-- TASK PROMPT --
Indicate only the number of lines in the listing below in which the word "deploying" appears.

:::::

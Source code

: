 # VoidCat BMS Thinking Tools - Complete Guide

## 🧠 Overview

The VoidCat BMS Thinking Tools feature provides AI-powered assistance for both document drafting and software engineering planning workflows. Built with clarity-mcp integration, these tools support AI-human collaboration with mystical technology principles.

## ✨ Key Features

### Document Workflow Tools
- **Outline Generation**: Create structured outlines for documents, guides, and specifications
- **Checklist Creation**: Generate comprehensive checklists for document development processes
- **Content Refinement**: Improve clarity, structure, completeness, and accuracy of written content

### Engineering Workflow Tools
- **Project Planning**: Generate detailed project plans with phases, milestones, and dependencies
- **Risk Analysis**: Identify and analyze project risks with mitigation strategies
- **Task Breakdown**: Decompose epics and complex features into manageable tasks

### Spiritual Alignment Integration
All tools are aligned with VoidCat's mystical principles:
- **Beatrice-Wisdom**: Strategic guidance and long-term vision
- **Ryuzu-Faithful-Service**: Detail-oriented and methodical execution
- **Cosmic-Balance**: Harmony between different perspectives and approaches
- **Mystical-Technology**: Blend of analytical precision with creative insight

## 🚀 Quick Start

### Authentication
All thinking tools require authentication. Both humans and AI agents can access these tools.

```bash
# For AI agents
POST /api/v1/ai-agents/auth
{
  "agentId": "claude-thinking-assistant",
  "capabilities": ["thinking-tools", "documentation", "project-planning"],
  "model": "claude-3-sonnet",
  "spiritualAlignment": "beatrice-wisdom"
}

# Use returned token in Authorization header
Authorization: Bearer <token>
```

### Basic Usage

:::::

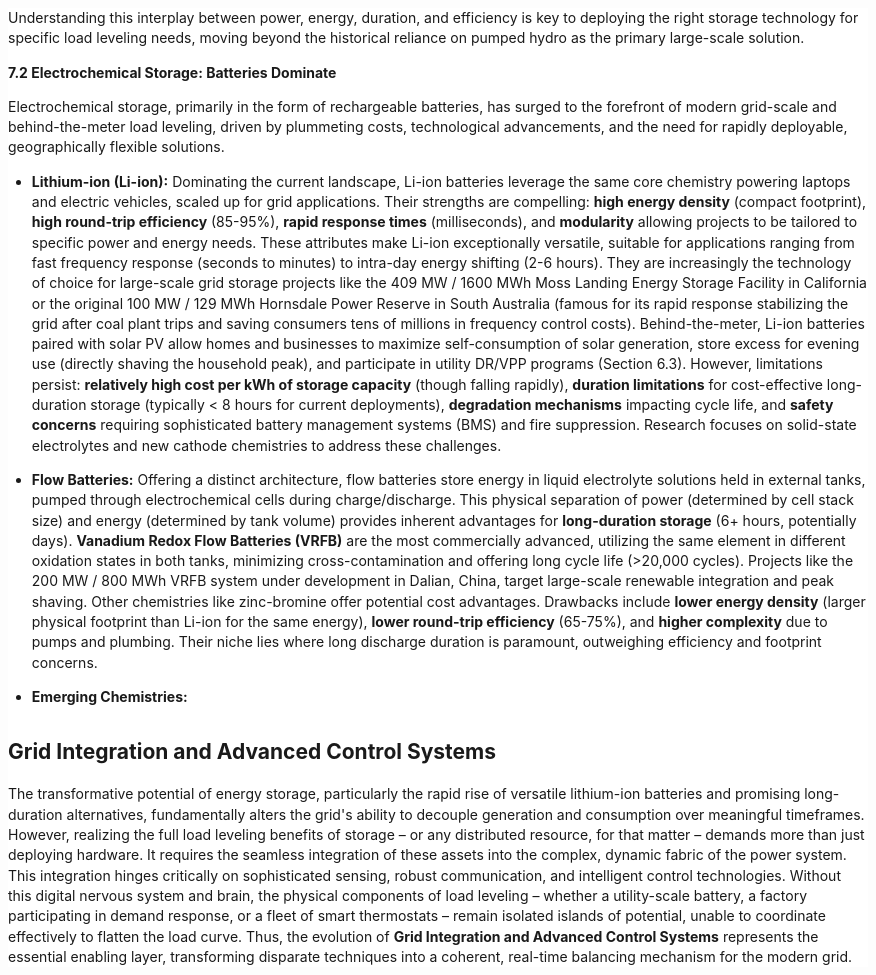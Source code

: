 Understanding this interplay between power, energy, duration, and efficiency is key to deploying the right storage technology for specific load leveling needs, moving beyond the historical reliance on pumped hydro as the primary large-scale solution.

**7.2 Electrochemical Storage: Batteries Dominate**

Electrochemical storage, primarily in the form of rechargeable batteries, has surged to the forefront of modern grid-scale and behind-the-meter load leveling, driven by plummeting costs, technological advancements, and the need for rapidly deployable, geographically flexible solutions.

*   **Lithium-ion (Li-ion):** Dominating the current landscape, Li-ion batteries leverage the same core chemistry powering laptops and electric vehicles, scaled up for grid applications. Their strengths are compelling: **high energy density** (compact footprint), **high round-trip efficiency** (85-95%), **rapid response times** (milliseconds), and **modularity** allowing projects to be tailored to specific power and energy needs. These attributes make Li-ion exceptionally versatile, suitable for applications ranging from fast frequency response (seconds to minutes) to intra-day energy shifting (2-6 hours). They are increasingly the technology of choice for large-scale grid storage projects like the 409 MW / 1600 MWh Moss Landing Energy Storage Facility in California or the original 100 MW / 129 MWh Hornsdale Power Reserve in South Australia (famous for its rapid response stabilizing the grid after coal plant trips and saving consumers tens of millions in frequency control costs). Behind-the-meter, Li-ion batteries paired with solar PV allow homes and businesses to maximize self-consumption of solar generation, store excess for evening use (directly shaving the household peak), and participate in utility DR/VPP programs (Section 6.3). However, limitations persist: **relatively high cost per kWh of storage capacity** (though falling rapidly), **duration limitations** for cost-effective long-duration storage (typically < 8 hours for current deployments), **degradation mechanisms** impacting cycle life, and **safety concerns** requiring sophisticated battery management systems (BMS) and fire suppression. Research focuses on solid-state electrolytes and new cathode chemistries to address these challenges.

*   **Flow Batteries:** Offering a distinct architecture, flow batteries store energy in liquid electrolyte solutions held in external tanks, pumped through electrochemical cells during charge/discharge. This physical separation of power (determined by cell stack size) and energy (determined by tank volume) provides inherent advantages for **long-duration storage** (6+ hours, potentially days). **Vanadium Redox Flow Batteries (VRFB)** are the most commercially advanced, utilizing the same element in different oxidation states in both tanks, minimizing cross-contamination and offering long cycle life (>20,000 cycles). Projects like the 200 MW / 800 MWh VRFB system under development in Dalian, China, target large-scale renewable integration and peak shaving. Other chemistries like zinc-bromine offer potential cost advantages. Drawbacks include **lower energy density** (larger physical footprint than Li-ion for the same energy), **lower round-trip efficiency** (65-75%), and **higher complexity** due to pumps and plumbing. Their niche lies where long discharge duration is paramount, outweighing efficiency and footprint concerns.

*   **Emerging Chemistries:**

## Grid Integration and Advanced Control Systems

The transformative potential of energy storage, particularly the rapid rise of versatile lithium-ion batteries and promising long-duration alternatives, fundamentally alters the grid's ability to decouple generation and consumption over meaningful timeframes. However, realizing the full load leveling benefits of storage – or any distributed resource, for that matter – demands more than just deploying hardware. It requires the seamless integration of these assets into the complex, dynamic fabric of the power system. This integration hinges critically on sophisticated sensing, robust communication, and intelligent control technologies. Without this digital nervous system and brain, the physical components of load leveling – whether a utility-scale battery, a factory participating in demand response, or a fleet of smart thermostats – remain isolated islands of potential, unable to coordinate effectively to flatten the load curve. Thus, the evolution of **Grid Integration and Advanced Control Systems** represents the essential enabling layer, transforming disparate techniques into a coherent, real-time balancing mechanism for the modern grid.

:::::

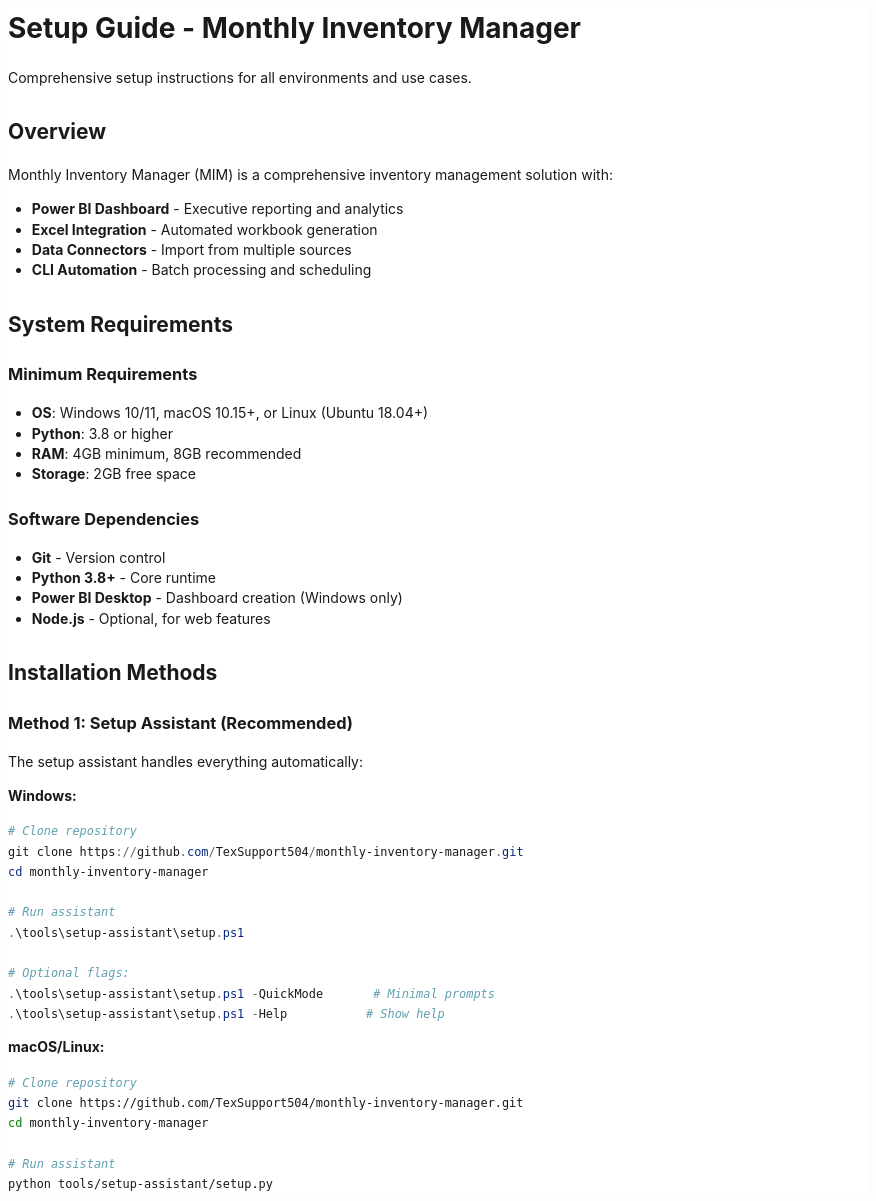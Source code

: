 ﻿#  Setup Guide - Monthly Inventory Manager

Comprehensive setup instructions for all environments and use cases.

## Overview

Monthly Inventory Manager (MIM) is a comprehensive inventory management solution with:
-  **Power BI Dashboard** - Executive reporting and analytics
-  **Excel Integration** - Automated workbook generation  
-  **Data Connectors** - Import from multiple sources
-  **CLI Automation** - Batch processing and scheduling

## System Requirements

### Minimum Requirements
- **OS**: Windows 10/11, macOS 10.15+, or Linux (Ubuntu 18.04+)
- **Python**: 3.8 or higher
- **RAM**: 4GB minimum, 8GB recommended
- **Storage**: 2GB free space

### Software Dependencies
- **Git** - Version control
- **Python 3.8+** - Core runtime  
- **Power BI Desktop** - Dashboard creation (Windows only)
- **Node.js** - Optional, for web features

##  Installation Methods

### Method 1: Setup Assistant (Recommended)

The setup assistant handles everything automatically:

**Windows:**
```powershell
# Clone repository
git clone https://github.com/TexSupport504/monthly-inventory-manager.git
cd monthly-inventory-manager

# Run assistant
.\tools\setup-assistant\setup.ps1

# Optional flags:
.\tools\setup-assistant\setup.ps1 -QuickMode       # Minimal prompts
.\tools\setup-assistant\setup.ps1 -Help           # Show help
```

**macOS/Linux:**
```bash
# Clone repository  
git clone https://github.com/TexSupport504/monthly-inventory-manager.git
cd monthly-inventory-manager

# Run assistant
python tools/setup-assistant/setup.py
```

:::::

-- PROBLEM SOLUTION --
2